*** Opening of Data to examine ***

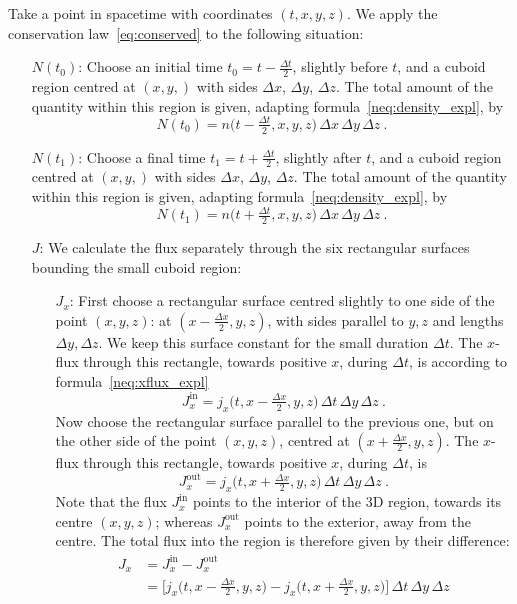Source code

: \documentclass[a4paper,12pt,%
onecolumn,oneside,titlepage,%
british%
]{memoir}
\newcommand*{\incr}{\Delta}%
\renewcommand*{\|}[1][]{\nonscript\:#1\vert\nonscript\:\mathopen{}}
\newcommand*{\yN}{N}
\newcommand*{\yJ}{J}
\newcommand*{\yti}{t_{0}}
\newcommand*{\ytf}{t_{1}}
\newcommand*{\Dt}{\incr t}
\newcommand*{\Dx}{\incr x}
\newcommand*{\Dy}{\incr y}
\newcommand*{\Dz}{\incr z}
\newcommand*{\Dth}{\tfrac{\incr t}{2}}
\newcommand*{\Dxh}{\tfrac{\incr x}{2}}
\begin{document}
Take a point in spacetime with coordinates $(t,x,y,z)$. We apply the conservation law~\eqref{eq:conserved} to the following situation:
\begin{itemize}
\item[$\yN(\yti)$:] Choose an initial time $\yti=t-\Dth$, slightly before $t$, and a cuboid region centred at $(x,y,)$ with sides $\Dx$, $\Dy$, $\Dz$. The total amount of the quantity within this region is given, adapting formula~\eqref{neq:density_expl}, by
  \begin{equation}
    \label{neq:C1dens}
    \yN(\yti) = n\bigl(t-\Dth, x,y,z\bigr)\,\Dx\,\Dy\,\Dz \ .
  \end{equation}
  
\item[$\yN(\ytf)$:] Choose a final time $\ytf = t+\Dth$, slightly after $t$, and a cuboid region centred at $(x,y,)$ with sides $\Dx$, $\Dy$, $\Dz$. The total amount of the quantity within this region is given, adapting formula~\eqref{neq:density_expl}, by
  \begin{equation}
    \label{neq:C2dens}
    \yN(\ytf) = n\bigl(t+\Dth, x,y,z\bigr)\,\Dx\,\Dy\,\Dz \ .
  \end{equation}
  
\item[$\yJ$:] We calculate the flux separately through the six rectangular surfaces bounding the small cuboid region:
  \begin{itemize}
  \item[$\yJ_{x}$:] First choose a rectangular surface centred slightly to one side of the point $(x,y,z)$: at $(x-\Dxh, y, z)$, with sides parallel to $y,z$ and lengths $\Dy, \Dz$. We keep this surface constant for the small duration $\Dt$. The $x$-flux through this rectangle, towards positive $x$, during $\Dt$, is according to formula~\eqref{neq:xflux_expl}
    \begin{equation*}
      \label{neq:Fxfluxn}
     \yJ_{x}^{\text{in}} = j_{x}\bigl(t, x-\Dxh, y, z\bigr)\,\Dt\,\Dy\,\Dz \ .
    \end{equation*}
    Now choose the rectangular surface parallel to the previous one, but on the other side of the point $(x,y,z)$, centred at $(x+\Dxh, y, z)$. The $x$-flux through this rectangle, towards positive $x$, during $\Dt$, is
    \begin{equation*}
      \label{neq:Fxfluxp}
      \yJ_{x}^{\text{out}} = j_{x}\bigl(t, x+\Dxh, y, z\bigr)\,\Dt\,\Dy\,\Dz \ .
    \end{equation*}
    Note that the flux $\yJ_{x}^{\text{in}}$ points to the interior of the 3D region, towards its centre $(x,y,z)$; whereas $\yJ_{x}^{\text{out}}$ points to the exterior, away from the centre. The total flux into the region is therefore given by their difference:
    \begin{equation}
      \label{neq:Fxflux}
      \begin{split}
        \yJ_{x} &= \yJ_{x}^{\text{in}} - \yJ_{x}^{\text{out}}
        \\&= \bigl[ j_{x}\bigl(t, x-\Dxh, y, z\bigr) - j_{x}\bigl(t, x+\Dxh, y, z\bigr)\bigr]
        \,\Dt\,\Dy\,\Dz
      \end{split}
    \end{equation}
  

\end{itemize}
\end{itemize}
\end{document}
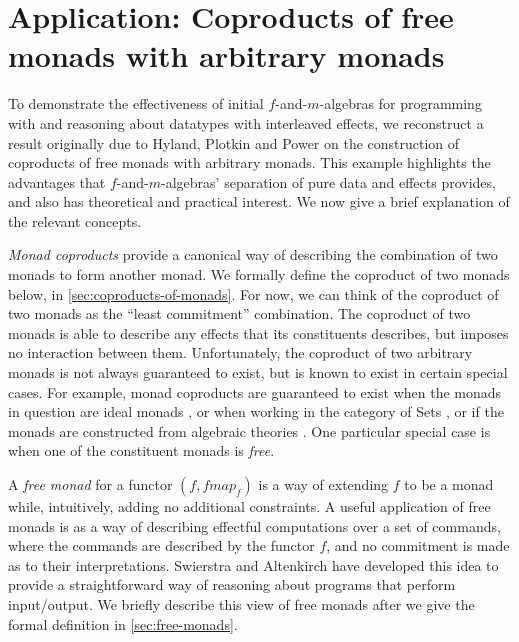 \documentclass{jfp1}
\begin{document}
\section{Application: Coproducts of free monads with arbitrary monads}
\label{sec:coproducts-with-free-monads}

To demonstrate the effectiveness of initial $f$-and-$m$-algebras for
programming with and reasoning about datatypes with interleaved
effects, we reconstruct a result originally due to Hyland, Plotkin and
Power \cite{hyland06combining} on the construction of coproducts of
free monads with arbitrary monads. This example highlights the
advantages that $f$-and-$m$-algebras' separation of pure data and
effects provides, and also has theoretical and practical interest. We
now give a brief explanation of the relevant concepts.

\emph{Monad coproducts} provide a canonical way of describing the
combination of two monads to form another monad. We formally define
the coproduct of two monads below, in
\autoref{sec:coproducts-of-monads}. For now, we can think of the
coproduct of two monads as the ``least commitment'' combination. The
coproduct of two monads is able to describe any effects that its
constituents describes, but imposes no interaction between
them. Unfortunately, the coproduct of two arbitrary monads is not
always guaranteed to exist, but is known to exist in certain special
cases. For example, monad coproducts are guaranteed to exist when the
monads in question are ideal monads \cite{ghani04coproducts}, or when
working in the category of Sets \cite{adamek12coproducts}, or if the
monads are constructed from algebraic theories
\cite{hyland06combining}. One particular special case is when one of
the constituent monads is \emph{free}.

A \emph{free monad} for a functor $(f, \mathit{fmap}_f)$ is a way of
extending $f$ to be a monad while, intuitively, adding no additional
constraints. A useful application of free monads is as a way of
describing effectful computations over a set of commands, where the
commands are described by the functor $f$, and no commitment is made
as to their interpretations. Swierstra and Altenkirch
\cite{swierstra07beauty} have developed this idea to provide a
straightforward way of reasoning about programs that perform
input/output. We briefly describe this view of free monads after we
give the formal definition in \autoref{sec:free-monads}.
\end{document}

*** Close of Data to examine ***

**Instructions to follow:** Would you copy out every entry above word for word, without the pictures?

**Output for this exercise:**
Source code

: \documentclass[a4paper,12pt,%
onecolumn,oneside,titlepage,%
british%
]{memoir}
\newcommand*{\incr}{\Delta}%
\renewcommand*{\|}[1][]{\nonscript\:#1\vert\nonscript\:\mathopen{}}
\newcommand*{\yN}{N}
\newcommand*{\yJ}{J}
\newcommand*{\yti}{t_{0}}
\newcommand*{\ytf}{t_{1}}
\newcommand*{\Dt}{\incr t}
\newcommand*{\Dx}{\incr x}
\newcommand*{\Dy}{\incr y}
\newcommand*{\Dz}{\incr z}
\newcommand*{\Dth}{\tfrac{\incr t}{2}}
\newcommand*{\Dxh}{\tfrac{\incr x}{2}}
\begin{document}
Take a point in spacetime with coordinates $(t,x,y,z)$. We apply the conservation law~\eqref{eq:conserved} to the following situation:
\begin{itemize}
\item[$\yN(\yti)$:] Choose an initial time $\yti=t-\Dth$, slightly before $t$, and a cuboid region centred at $(x,y,)$ with sides $\Dx$, $\Dy$, $\Dz$. The total amount of the quantity within this region is given, adapting formula~\eqref{neq:density_expl}, by
  \begin{equation}
    \label{neq:C1dens}
    \yN(\yti) = n\bigl(t-\Dth, x,y,z\bigr)\,\Dx\,\Dy\,\Dz \ .
  \end{equation}
  
\item[$\yN(\ytf)$:] Choose a final time $\ytf = t+\Dth$, slightly after $t$, and a cuboid region centred at $(x,y,)$ with sides $\Dx$, $\Dy$, $\Dz$. The total amount of the quantity within this region is given, adapting formula~\eqref{neq:density_expl}, by
  \begin{equation}
    \label{neq:C2dens}
    \yN(\ytf) = n\bigl(t+\Dth, x,y,z\bigr)\,\Dx\,\Dy\,\Dz \ .
  \end{equation}
  
\item[$\yJ$:] We calculate the flux separately through the six rectangular surfaces bounding the small cuboid region:
  \begin{itemize}
  \item[$\yJ_{x}$:] First choose a rectangular surface centred slightly to one side of the point $(x,y,z)$: at $(x-\Dxh, y, z)$, with sides parallel to $y,z$ and lengths $\Dy, \Dz$. We keep this surface constant for the small duration $\Dt$. The $x$-flux through this rectangle, towards positive $x$, during $\Dt$, is according to formula~\eqref{neq:xflux_expl}
    \begin{equation*}
      \label{neq:Fxfluxn}
     \yJ_{x}^{\text{in}} = j_{x}\bigl(t, x-\Dxh, y, z\bigr)\,\Dt\,\Dy\,\Dz \ .
    \end{equation*}
    Now choose the rectangular surface parallel to the previous one, but on the other side of the point $(x,y,z)$, centred at $(x+\Dxh, y, z)$. The $x$-flux through this rectangle, towards positive $x$, during $\Dt$, is
    \begin{equation*}
      \label{neq:Fxfluxp}
      \yJ_{x}^{\text{out}} = j_{x}\bigl(t, x+\Dxh, y, z\bigr)\,\Dt\,\Dy\,\Dz \ .
    \end{equation*}
    Note that the flux $\yJ_{x}^{\text{in}}$ points to the interior of the 3D region, towards its centre $(x,y,z)$; whereas $\yJ_{x}^{\text{out}}$ points to the exterior, away from the centre. The total flux into the region is therefore given by their difference:
    \begin{equation}
      \label{neq:Fxflux}
      \begin{split}
        \yJ_{x} &= \yJ_{x}^{\text{in}} - \yJ_{x}^{\text{out}}
        \\&= \bigl[ j_{x}\bigl(t, x-\Dxh, y, z\bigr) - j_{x}\bigl(t, x+\Dxh, y, z\bigr)\bigr]
        \,\Dt\,\Dy\,\Dz
      \end{split}
    \end{equation}
  

\end{itemize}
\end{itemize}
\end{document}
 \documentclass{jfp1}
\begin{document}
\section{Application: Coproducts of free monads with arbitrary monads}
\label{sec:coproducts-with-free-monads}

To demonstrate the effectiveness of initial $f$-and-$m$-algebras for
programming with and reasoning about datatypes with interleaved
effects, we reconstruct a result originally due to Hyland, Plotkin and
Power \cite{hyland06combining} on the construction of coproducts of
free monads with arbitrary monads. This example highlights the
advantages that $f$-and-$m$-algebras' separation of pure data and
effects provides, and also has theoretical and practical interest. We
now give a brief explanation of the relevant concepts.

\emph{Monad coproducts} provide a canonical way of describing the
combination of two monads to form another monad. We formally define
the coproduct of two monads below, in
\autoref{sec:coproducts-of-monads}. For now, we can think of the
coproduct of two monads as the ``least commitment'' combination. The
coproduct of two monads is able to describe any effects that its
constituents describes, but imposes no interaction between
them. Unfortunately, the coproduct of two arbitrary monads is not
always guaranteed to exist, but is known to exist in certain special
cases. For example, monad coproducts are guaranteed to exist when the
monads in question are ideal monads \cite{ghani04coproducts}, or when
working in the category of Sets \cite{adamek12coproducts}, or if the
monads are constructed from algebraic theories
\cite{hyland06combining}. One particular special case is when one of
the constituent monads is \emph{free}.

A \emph{free monad} for a functor $(f, \mathit{fmap}_f)$ is a way of
extending $f$ to be a monad while, intuitively, adding no additional
constraints. A useful application of free monads is as a way of
describing effectful computations over a set of commands, where the
commands are described by the functor $f$, and no commitment is made
as to their interpretations. Swierstra and Altenkirch
\cite{swierstra07beauty} have developed this idea to provide a
straightforward way of reasoning about programs that perform
input/output. We briefly describe this view of free monads after we
give the formal definition in \autoref{sec:free-monads}.
\end{document}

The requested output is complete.